I am a tech recruiter working for an American Bank in India. I deal with campus placements (as is the norm in India). My company, especially the Indian branch, has recently come under fire (and rightly so) for lacking diversity in their tech sector. We already had certain affirmative action programs, but this renewed awareness has caused the upper level management to double down on the same.
As a result of the same, we have started receiving "Recruitment Guidelines". They basically are internal memos which describe what should be expected from a batch of on campus recruits. And it contains several valid points, but one point which implicitly means that the ratio of men to women hired should be as uniform as possible. While they are not in any way binding, they should ideally be followed. We at first did not take it seriously, because this was one of the dozen memos that are dumped on us every month, but after a first few rounds of recruitment (we recruit in rounds. Starting from the best colleges and then slowly moving towards the moderate ones), we started receiving pressure from the upper management because the gender ratio was not being maintained (unfortunately, as is the case with most of our hires, the men vastly outnumbered the women), and they in turn were being pressured by hire ups for the region (APAC) and up the entire chain.
This has put us in a very tricky situation. In order to maintain the stipulated ratio requirements, we have had a sort of hiring crisis. This is especially bad because the STEM fields in India are generally lopsided in terms of number of men vs women in the field. There are two ways in which some of us have started dealing with this:
- Severely restricted the number of hires. We have started limiting the number of males we hire to the number of suitable female candidates. This is causing us to lose out on some serious talent.
- Lower the bar in order to match the number of female candidates to male candidates. This may cause a dilution in the quality of the candidates coming in.
I believe that such a practice is not sustainable and to my end I have already written to senior management about my concerns and have suggested replacing the current practice with the following:
- Organize "Women Only" placement seminars in order to help women better understand our requirements and prepare accordingly.
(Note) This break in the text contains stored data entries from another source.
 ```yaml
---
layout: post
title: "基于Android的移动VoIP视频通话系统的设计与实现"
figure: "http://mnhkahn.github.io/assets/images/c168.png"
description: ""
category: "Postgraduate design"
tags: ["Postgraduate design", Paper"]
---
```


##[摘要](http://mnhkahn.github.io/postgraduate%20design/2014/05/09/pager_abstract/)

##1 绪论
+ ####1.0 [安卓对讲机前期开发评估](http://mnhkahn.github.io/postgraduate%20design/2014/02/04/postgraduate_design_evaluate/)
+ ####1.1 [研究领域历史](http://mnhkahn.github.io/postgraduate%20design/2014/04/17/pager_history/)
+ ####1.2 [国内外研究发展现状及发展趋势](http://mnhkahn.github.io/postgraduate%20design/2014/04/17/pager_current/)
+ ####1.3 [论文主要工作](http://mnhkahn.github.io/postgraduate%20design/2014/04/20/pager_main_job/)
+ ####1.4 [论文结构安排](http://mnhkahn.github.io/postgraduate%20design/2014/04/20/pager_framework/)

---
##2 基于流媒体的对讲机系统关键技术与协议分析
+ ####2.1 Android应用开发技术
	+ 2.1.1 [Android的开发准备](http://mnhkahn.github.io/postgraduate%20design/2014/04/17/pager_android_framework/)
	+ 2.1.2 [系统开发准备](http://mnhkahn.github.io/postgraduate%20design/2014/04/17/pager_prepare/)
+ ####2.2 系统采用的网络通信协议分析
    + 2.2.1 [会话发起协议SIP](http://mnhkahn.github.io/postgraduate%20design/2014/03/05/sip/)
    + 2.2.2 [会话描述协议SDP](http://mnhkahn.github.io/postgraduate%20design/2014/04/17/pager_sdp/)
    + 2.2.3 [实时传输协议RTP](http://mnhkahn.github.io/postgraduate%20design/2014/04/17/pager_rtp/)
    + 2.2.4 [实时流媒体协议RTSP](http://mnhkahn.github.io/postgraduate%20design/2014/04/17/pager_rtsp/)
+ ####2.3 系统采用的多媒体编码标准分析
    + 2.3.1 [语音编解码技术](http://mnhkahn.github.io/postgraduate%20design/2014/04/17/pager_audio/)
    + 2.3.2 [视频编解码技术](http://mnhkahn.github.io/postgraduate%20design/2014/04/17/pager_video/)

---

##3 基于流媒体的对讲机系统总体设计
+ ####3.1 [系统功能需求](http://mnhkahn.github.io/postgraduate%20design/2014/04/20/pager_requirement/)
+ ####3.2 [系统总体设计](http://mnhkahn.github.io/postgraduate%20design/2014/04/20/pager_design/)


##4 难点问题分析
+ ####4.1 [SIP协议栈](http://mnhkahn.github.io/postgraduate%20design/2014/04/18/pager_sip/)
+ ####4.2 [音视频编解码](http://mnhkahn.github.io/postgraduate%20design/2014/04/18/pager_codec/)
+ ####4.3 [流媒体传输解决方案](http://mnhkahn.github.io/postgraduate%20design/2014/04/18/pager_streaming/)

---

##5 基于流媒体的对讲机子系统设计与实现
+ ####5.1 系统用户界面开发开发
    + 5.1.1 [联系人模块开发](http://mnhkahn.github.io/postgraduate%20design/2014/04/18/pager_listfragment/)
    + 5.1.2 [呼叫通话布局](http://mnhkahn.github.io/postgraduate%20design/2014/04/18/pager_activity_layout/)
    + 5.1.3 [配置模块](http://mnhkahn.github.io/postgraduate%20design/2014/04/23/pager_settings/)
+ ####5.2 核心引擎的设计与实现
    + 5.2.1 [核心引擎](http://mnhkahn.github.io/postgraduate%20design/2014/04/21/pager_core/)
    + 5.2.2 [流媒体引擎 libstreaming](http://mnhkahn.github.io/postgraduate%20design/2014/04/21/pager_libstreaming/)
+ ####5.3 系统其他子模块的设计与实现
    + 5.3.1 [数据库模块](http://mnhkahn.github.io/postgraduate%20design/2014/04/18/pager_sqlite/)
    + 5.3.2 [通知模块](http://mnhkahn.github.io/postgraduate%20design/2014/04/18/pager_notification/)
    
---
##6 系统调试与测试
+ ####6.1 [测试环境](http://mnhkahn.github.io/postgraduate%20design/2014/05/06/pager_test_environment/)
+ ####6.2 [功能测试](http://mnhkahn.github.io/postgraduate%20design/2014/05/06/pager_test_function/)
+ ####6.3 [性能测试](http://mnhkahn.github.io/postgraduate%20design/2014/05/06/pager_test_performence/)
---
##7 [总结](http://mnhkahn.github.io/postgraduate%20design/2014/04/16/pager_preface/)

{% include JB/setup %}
- Conduct blind coding rounds in order to shortlist candidates, to weed out any recruiter bias and shore up diversity.
The response I received was lukewarm and it is unlikely that my suggestions are being taken seriously. But I still do feel responsible for the quality and quantity(yes it matters too) of candidates I am recruiting from colleges. So, my questions are:
- Is this cause worth haggling over? Or should I just consider it to be an order given by my boss and follow the same?
- If it is worth haggling over, how else can I make my concerns known to the decision makers higher up?
- Is there a way in which I can implement the current guidelines without harming the talent pool?
- Or should I just consider it to be "Not my burden to bear" and blindly go ahead with implementing the same?
Also, if it matters, I am a senior male recruiter with about 6 years of experience in managing campus recruitment.
EDIT: Clarifications as asked for in the comments:
- Yes, the number of applicants itself is lopsided. Men outnumber women 3:1. E.g: For every 10 female applicants, there are 30 male applicants.
- As mentioned, the memo is a set of guidelines. They are not legally binding. But I have been receiving heat for not following them and will affect my appraisals.
I call the affirmative action as being too broad because it fails to take into account the lopsided ratio/number of the pool of eligible candidates which in itself is perpetuated by the fact that the number of men studying in STEM fields in India vastly outnumbers the number of women. I understand that a lot of this must be caused by the imposition of gender stereotypes on young girls, but there is little that I as a recruiter can do to fix the ratio of men to women studying in STEM fields. To my knowledge, other affirmative actions like Reservation in India are very much dictated by the demographics and hence are sustainable.
People are suggesting that I get more women to apply. Like I said earlier, I deal with campus recruitments, hence my pool of possible candidates is limited to the students studying in the particular university that I am visiting. That limits the number of women who apply, as the number of women studying in STEM coursers itself is minute compared to the number of men. There are other college neutral hiring pipelines, like online coding competitions and hackathons, but I do not handle those.